Suggested interchange mechanisms among phases with glucose (GLU)

Figure 16 displays the phase relationships observed for glucose and glycine reacting together (GLU-GLY). These two molecules show a strong interaction already at very low temperatures due to the reaction between the amino group of the amino acid and the carbonyl group of the monosaccharide. This leads to the formation of Amadori compounds, which are intermediates in the Maillard reaction. Among the various chemical pathways that occur during the Maillard reaction, there is Strecker degradation, which results in the release of CO2. The only gas formed in the co-presence of glucose and glycine is CO2 that is formed at low temperatures through this mechanism. From the Maillard reaction, melanoidins are produced. Melanoidins are molecules known to have a very high molecular weight and to be water-soluble. Simultaneously with melanoidins, a solid phase with a structure similar to melanoidins is also produced. Both the melanoidins in the aqueous phase and the solid are precursors of the biocrude phase. At high temperatures, these structures are indeed thermically degraded into nitrogen-containing aromatics, mainly pyrazines and pyridines, which constitute the biocrude.

Fig. 16
figure 16

Suggested interchange mechanisms among phases with glucose and glycine (GLU-GLY)

4 Conclusions

The interaction between carbohydrates and proteins during hydrothermal liquefaction has been investigated at different temperatures by experimental tests with glucose and glycine.
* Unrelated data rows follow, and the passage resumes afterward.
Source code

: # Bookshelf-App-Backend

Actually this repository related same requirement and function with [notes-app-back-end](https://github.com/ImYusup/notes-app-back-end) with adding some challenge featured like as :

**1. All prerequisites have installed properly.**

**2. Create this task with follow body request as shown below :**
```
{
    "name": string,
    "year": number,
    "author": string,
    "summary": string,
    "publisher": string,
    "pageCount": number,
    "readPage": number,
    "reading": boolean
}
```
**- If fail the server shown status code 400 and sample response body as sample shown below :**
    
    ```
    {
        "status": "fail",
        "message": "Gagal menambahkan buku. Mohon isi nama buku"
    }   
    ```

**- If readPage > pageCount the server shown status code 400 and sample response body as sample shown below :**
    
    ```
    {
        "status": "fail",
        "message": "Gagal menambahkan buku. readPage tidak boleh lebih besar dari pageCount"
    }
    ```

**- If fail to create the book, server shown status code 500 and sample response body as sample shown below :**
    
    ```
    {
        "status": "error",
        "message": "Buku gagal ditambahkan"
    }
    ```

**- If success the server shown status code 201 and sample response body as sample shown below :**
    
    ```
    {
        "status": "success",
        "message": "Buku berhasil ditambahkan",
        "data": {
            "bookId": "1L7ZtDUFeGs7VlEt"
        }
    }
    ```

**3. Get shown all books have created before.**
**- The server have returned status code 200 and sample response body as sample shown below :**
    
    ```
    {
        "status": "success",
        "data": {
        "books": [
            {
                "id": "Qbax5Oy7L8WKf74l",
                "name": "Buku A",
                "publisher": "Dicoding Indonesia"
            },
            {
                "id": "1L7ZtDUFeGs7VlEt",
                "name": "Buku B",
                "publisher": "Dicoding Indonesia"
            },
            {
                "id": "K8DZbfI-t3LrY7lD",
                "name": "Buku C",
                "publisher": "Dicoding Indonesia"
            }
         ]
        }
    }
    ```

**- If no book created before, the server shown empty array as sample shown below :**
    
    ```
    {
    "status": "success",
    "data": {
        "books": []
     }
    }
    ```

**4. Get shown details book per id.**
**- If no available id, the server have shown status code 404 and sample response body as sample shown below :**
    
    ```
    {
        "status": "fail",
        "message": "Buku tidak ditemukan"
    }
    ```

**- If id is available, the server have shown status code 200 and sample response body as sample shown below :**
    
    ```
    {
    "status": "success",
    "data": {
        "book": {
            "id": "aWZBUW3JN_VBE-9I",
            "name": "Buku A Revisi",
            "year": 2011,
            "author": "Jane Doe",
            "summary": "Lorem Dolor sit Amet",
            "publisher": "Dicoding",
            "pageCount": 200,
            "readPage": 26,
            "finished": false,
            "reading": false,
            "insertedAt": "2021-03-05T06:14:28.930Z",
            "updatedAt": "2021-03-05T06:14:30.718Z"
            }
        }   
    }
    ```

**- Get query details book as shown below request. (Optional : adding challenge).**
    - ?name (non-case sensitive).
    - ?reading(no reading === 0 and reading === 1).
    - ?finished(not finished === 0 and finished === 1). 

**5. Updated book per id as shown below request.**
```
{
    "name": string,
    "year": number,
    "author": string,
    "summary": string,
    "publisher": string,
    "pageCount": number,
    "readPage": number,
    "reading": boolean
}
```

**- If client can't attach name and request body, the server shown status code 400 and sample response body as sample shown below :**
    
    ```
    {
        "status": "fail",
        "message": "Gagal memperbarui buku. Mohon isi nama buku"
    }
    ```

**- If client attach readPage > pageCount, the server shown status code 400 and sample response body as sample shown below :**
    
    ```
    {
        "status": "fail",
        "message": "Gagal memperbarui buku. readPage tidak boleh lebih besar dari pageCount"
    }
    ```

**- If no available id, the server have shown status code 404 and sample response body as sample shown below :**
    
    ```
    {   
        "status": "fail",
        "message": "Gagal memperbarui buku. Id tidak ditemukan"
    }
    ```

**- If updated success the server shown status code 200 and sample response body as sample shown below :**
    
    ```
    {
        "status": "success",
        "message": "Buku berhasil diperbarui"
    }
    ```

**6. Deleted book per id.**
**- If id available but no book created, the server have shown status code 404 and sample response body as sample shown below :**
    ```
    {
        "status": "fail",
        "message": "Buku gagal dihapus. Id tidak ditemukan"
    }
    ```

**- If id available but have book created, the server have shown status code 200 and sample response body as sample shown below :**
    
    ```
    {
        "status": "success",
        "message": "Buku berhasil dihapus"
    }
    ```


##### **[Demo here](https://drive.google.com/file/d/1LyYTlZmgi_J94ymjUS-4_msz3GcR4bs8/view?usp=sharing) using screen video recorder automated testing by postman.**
The study was performed by comparing the reactivity of these two molecules alone or in combination, as well as by observing the reaction pathways activated by each different phase produced in such HTL tests. The results have shown a strong interaction between glucose and glycine resulting in a set of products that differed significantly from the simple overlapping of the single monomer reactivities. In particular, solid and biocrude phases are strongly correlated. In fact, in contrast to the mechanisms occurring with glucose alone, the co-presence of glucose and glycine leads to higher solid and lower biocrude productions at low temperatures (250 °C) and the opposite at higher temperatures (350 °C). With remarkable novelty with respect to literature, consecutive reactions involving the generated phases have been performed to deepen the interchange phenomena. With glucose–glycine reacting together, solid and aqueous phase residues obtained at low temperatures convert at high temperatures into biocrude. Finally, with glucose alone, the co-presence of solid and liquid phases (biocrude and aqueous residues) has a synergistic tendency towards the biocrude production at the expense of the gas and solid phase. Overall, this work strengthens the hypothesis that carbohydrates and proteins have a robust interaction during hydrothermal liquefaction, highlighting the central role of temperature in regulating such interaction. Furthermore, the experimental observations of interchange between the different phases of HTL allowed an understanding of the production/conversion of each phase and hence a better tuning of the reaction conditions towards the product of interest.